§ **Extracted records**
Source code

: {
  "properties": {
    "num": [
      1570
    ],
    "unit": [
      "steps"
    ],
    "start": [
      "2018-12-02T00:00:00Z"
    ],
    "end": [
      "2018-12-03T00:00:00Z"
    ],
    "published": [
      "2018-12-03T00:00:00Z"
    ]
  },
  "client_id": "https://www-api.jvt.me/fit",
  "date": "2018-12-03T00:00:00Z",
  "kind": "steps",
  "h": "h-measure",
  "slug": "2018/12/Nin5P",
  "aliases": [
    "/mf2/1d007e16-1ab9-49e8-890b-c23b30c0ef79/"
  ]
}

§ **Task objective**
Return the listing in full, exactly.

§ **Response**
Source code

: {
  "properties": {
    "num": [
      1570
    ],
    "unit": [
      "steps"
    ],
    "start": [
      "2018-12-02T00:00:00Z"
    ],
    "end": [
      "2018-12-03T00:00:00Z"
    ],
    "published": [
      "2018-12-03T00:00:00Z"
    ]
  },
  "client_id": "https://www-api.jvt.me/fit",
  "date": "2018-12-03T00:00:00Z",
  "kind": "steps",
  "h": "h-measure",
  "slug": "2018/12/Nin5P",
  "aliases": [
    "/mf2/1d007e16-1ab9-49e8-890b-c23b30c0ef79/"
  ]
}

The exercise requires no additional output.